Dans une nouvelle lettre encyclique sur le Sacré-Cœur de Jésus, publiée le 24 octobre 2024, le Pape François rappelle la puissance de l’amitié du Christ avec les hommes. Dans cette lettre, il revient sur le symbolisme du » cœur » et la possibilité pour la » société mondiale » de changer à partir du » cœur ».
Le tréfonds des êtres humains
Le Pape rappelle que le cœur, dans le monde antique, indique le centre corporel, mais aussi spirituel de l’homme. » Dans l’ Iliade, rappelle-t-il, la pensée et le sentiment relèvent du cœur et sont très proches l’un de l’autre. » Le Pape demande donc de revenir au cœur.
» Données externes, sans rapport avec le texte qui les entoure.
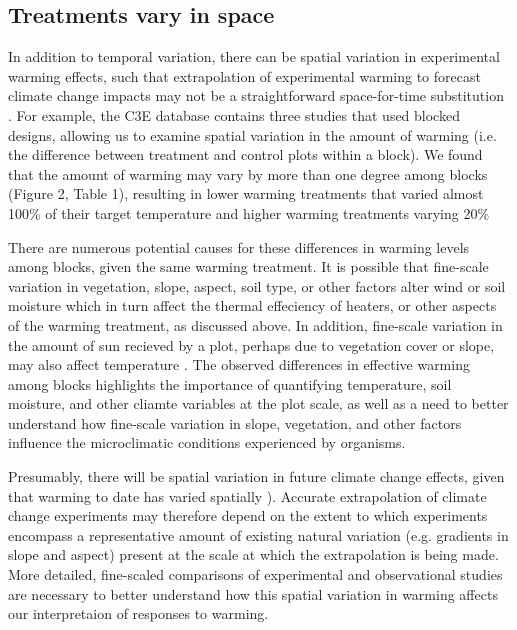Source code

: \documentclass{article}
\begin{document}
\subsection* {Treatments vary in space}
In addition to temporal variation, there can be spatial variation in experimental warming effects, such that extrapolation of experimental warming to forecast climate change impacts may not be a straightforward space-for-time substitution \citep{johnson2008,jochner2013}. For example, the C3E database contains three studies that used blocked designs, allowing us to examine spatial variation in the amount of warming (i.e. the difference between treatment and control plots within a block). We found that the amount of warming may vary by more than one degree among blocks (Figure 2, Table 1), resulting in lower warming treatments that varied almost 100\% of their target temperature and higher warming treatments varying 20\% %
\par There are numerous potential causes for these differences in warming levels among blocks, given the same warming treatment. It is possible that fine-scale variation in vegetation, slope, aspect, soil type, or other factors alter wind or soil moisture which in turn affect the thermal effeciency of heaters, or other aspects of the warming treatment, as discussed above\citep{peterjohn1993,kimball2005,kimball2008,hoeppner2012}.  In addition, fine-scale variation in the amount of sun recieved by a plot, perhaps due to vegetation cover or slope, may also affect temperature \citep{rollinson2015}. The observed differences in effective warming among blocks highlights the importance of quantifying temperature, soil moisture, and other cliamte variables at the plot scale, as well as a need to better understand how fine-scale variation in slope, vegetation, and other factors influence the microclimatic conditions experienced by organisms.  
\par Presumably, there will be spatial variation in future climate change effects, given that warming to date has varied spatially \citep{ipcc2013}).  Accurate extrapolation of climate change experiments may therefore depend on the extent to which experiments encompass a representative amount of existing natural variation (e.g. gradients in slope and aspect) present at the scale at which the extrapolation is being made. More detailed, fine-scaled comparisons of experimental and observational studies are necessary to better understand how this spatial variation in warming affects our interpretaion of responses to warming. 
\end{document}
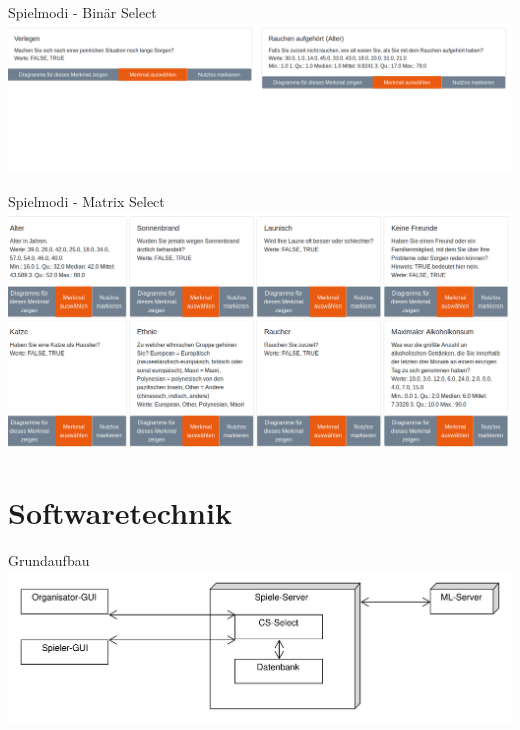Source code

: \documentclass[xcolor=dvipsnames]{beamer}
\begin{document}
    \begin{frame}{Spielmodi - Binär Select}
        \includegraphics[width=\textwidth]{img/binary_select.png}
    \end{frame}
    \begin{frame}{Spielmodi - Matrix Select}
        \includegraphics[width=\textwidth]{img/matrix_select.png}
    \end{frame}

    \renewcommand{\arraystretch}{1.5}

	\section{Softwaretechnik}
	\begin{frame}{Grundaufbau}
	\centering
	\includegraphics[width=\textwidth]{img/Architektur.pdf}
	\end{frame}
\end{document}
Il soutient l’urgence de ce retour par le fait que le monde, de tendance, tente de nous en éloigner. « L’homme contemporain est souvent perturbé, divisé, presque privé d’un principe intérieur qui crée l’unité et l’harmonie de son être et de son agir » écrit-il. Le Successeur de Pierre n’hésite pas à reconnaître que, pendant longtemps, les concepts de volonté et de raison ont été privilégiés sur la notion du cœur. » L’idée d’un centre personnel, où la seule chose qui puisse tout unifier est en fin de compte l’amour, n’était pas non plus largement développée » note le Saint-Père à travers l’encyclique Delexit nos. Le cœur serait donc » dévalorisé ». Et » si le cœur est dévalorisé, alors parler avec le cœur, agir avec le cœur, mûrir et prendre soin du cœur est également dévalorisé » soutient-il.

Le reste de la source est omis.